Les méthodes d'analyse axées sur la bio-informatique ont permis de recenser un certain nombre de gènes associés au débit sanguin, ainsi que des gènes associés au développement des vaisseaux sanguins qui étaient exprimés différemment chez les souris portant ou non la délétion 16p.

À l'aide de l'imagerie et de l'observation, M. Lacoste a examiné un troisième groupe de souris — créé spécialement aux fins de l'étude et constitué uniquement de sujets dont seules les cellules épithéliales portaient la délétion 16p — qui présentaient un débit sanguin et des déficits fonctionnels similaires.

Des partenaires essentiels

L'étude, déjà citée par des chercheurs du monde entier, a fourni plusieurs éléments de preuve liant les anomalies des cellules endothéliales à certaines formes d'autisme, y compris les résultats du CNRC qui fournissent la première preuve d'une source moléculaire des troubles du développement et de la performance de la vascularisation du cerveau.

M. Lacoste souligne que Mme Liu et son équipe ont joué un rôle crucial dans le succès de l'étude.

« Dès le début de notre collaboration, explique-t-il, nos travaux ont pris un nouveau tournant.
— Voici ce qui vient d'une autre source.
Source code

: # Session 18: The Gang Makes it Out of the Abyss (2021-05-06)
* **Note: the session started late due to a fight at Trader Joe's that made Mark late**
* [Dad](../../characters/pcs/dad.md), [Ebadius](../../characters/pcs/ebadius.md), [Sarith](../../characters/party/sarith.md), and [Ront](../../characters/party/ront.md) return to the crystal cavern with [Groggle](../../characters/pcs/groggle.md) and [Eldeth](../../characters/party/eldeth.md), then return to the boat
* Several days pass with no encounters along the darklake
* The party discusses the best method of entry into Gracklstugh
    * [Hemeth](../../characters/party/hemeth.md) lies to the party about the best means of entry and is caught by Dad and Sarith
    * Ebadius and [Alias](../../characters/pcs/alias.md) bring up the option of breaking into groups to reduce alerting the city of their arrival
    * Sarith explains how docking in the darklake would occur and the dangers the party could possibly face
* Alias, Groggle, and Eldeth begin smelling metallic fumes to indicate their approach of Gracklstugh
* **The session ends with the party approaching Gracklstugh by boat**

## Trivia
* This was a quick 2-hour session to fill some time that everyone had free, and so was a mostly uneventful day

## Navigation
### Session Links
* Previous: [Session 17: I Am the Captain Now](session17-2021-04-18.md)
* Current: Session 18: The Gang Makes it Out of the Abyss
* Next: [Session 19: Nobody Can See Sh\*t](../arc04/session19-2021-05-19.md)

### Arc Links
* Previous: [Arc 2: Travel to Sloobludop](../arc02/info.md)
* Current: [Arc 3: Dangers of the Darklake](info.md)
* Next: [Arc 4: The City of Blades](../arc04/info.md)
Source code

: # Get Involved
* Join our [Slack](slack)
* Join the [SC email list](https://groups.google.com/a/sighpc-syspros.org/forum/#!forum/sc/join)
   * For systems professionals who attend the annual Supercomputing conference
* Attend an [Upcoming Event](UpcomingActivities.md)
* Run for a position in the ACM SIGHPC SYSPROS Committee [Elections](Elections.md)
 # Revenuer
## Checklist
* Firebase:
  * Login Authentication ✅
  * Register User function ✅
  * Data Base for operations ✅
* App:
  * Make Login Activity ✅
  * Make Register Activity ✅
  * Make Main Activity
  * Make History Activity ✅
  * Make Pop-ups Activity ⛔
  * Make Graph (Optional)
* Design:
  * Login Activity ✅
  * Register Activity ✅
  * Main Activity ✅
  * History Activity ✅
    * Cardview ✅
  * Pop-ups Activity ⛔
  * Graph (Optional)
Les compétences du CNRC en génomique et en bio-informatique constituent une ressource extraordinaire; le CNRC offre une infrastructure et une expertise à la fine pointe de la recherche. Mme Liu et son équipe ont joué un rôle déterminant dans la publication de nos travaux sur les fondements vasculaires de l'autisme et sur le rôle que peut jouer le dysfonctionnement endothélial dans le TSA. Ces nouvelles connaissances pourraient jeter les bases de nouveaux outils de diagnostic du TSA et, à terme, de thérapies ciblant l'apport sanguin dans les régions touchées du cerveau ».